Exercise brief
Could you print every line from the first one of the records below through the line containing "30 & 3 & 100 & 500", with both included and nothing else?
(Beginning of Task data)
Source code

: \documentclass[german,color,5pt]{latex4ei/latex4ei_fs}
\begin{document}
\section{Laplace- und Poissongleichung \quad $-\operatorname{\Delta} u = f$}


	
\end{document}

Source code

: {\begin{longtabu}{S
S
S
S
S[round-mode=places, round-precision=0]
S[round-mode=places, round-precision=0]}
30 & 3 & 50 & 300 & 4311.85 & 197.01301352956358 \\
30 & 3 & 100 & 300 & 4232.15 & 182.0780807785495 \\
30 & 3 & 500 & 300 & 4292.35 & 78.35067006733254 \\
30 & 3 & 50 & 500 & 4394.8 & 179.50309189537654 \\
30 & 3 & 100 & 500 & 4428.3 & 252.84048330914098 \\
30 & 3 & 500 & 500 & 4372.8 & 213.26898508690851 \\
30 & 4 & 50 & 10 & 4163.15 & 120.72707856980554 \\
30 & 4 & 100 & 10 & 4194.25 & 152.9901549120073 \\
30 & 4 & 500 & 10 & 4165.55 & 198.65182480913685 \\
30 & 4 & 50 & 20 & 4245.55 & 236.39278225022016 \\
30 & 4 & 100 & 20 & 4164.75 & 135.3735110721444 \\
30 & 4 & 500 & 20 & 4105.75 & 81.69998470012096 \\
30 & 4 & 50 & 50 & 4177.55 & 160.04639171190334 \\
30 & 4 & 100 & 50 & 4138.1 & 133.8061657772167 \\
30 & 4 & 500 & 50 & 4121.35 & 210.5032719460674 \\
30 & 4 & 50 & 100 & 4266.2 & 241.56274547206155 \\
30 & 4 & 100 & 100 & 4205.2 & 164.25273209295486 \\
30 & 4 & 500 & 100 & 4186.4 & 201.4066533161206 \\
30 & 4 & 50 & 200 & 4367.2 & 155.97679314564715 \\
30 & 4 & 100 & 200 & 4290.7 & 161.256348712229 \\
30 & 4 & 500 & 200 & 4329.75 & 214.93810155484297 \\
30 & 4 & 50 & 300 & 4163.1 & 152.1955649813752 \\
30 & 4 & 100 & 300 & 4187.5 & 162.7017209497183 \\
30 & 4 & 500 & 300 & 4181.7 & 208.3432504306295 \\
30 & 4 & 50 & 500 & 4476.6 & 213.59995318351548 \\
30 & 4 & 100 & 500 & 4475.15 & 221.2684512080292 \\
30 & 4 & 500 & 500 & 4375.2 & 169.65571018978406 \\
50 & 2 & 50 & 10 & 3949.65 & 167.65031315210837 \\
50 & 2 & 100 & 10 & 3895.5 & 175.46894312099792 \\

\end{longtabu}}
(End of Task data)
Exercise answer
Source code

: \documentclass[german,color,5pt]{latex4ei/latex4ei_fs}
\begin{document}
\section{Laplace- und Poissongleichung \quad $-\operatorname{\Delta} u = f$}


	
\end{document}

Source code

: {\begin{longtabu}{S
S
S
S
S[round-mode=places, round-precision=0]
S[round-mode=places, round-precision=0]}
30 & 3 & 50 & 300 & 4311.85 & 197.01301352956358 \\
30 & 3 & 100 & 300 & 4232.15 & 182.0780807785495 \\
30 & 3 & 500 & 300 & 4292.35 & 78.35067006733254 \\
30 & 3 & 50 & 500 & 4394.8 & 179.50309189537654 \\
30 & 3 & 100 & 500 & 4428.3 & 252.84048330914098 \\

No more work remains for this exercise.